_Data in this exercise_.
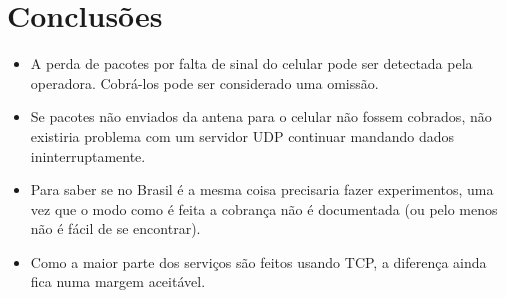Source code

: \documentclass[brazil]{beamer}
\begin{document}
\section{Conclusões}
\begin{frame}[fragile]
    \begin{itemize}
        \item A perda de pacotes por falta de sinal do celular pode ser detectada pela operadora. Cobrá-los pode ser considerado uma omissão.
        \item Se pacotes não enviados da antena para o celular não fossem cobrados, não existiria problema com um servidor UDP continuar mandando dados ininterruptamente.
        \item Para saber se no Brasil é a mesma coisa precisaria fazer experimentos, uma vez que o modo como é feita a cobrança não é documentada (ou pelo menos não é fácil de se encontrar).
        \item Como a maior parte dos serviços são feitos usando TCP, a diferença ainda fica numa margem aceitável.
    \end{itemize}
\end{frame}
\end{document}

_Exercise prompt_.
Return the full listing exactly as it appears above, without its pictures.

_Reply_.
Source code

: \documentclass[brazil]{beamer}
\begin{document}
\section{Conclusões}
\begin{frame}[fragile]
    \begin{itemize}
        \item A perda de pacotes por falta de sinal do celular pode ser detectada pela operadora. Cobrá-los pode ser considerado uma omissão.
        \item Se pacotes não enviados da antena para o celular não fossem cobrados, não existiria problema com um servidor UDP continuar mandando dados ininterruptamente.
        \item Para saber se no Brasil é a mesma coisa precisaria fazer experimentos, uma vez que o modo como é feita a cobrança não é documentada (ou pelo menos não é fácil de se encontrar).
        \item Como a maior parte dos serviços são feitos usando TCP, a diferença ainda fica numa margem aceitável.
    \end{itemize}
\end{frame}
\end{document}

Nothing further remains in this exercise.